> **What to produce**: Please restate word for word the line holding "<b>Rev.계12:16 , JST12:16" and every following line through the end of the entries.

Collected data entries
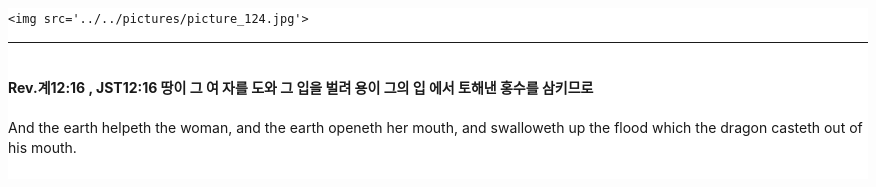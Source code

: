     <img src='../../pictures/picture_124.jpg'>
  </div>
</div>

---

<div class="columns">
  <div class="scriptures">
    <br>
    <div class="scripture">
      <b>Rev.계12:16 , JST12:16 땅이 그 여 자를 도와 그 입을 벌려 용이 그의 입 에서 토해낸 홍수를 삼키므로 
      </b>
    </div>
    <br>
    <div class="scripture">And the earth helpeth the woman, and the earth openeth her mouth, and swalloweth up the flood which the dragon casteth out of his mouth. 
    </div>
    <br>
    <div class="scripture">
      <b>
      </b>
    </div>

> **Reply to the exercise**:
      <b>Rev.계12:16 , JST12:16 땅이 그 여 자를 도와 그 입을 벌려 용이 그의 입 에서 토해낸 홍수를 삼키므로 
      </b>
    </div>
    <br>
    <div class="scripture">And the earth helpeth the woman, and the earth openeth her mouth, and swalloweth up the flood which the dragon casteth out of his mouth. 
    </div>
    <br>
    <div class="scripture">
      <b>
      </b>
    </div>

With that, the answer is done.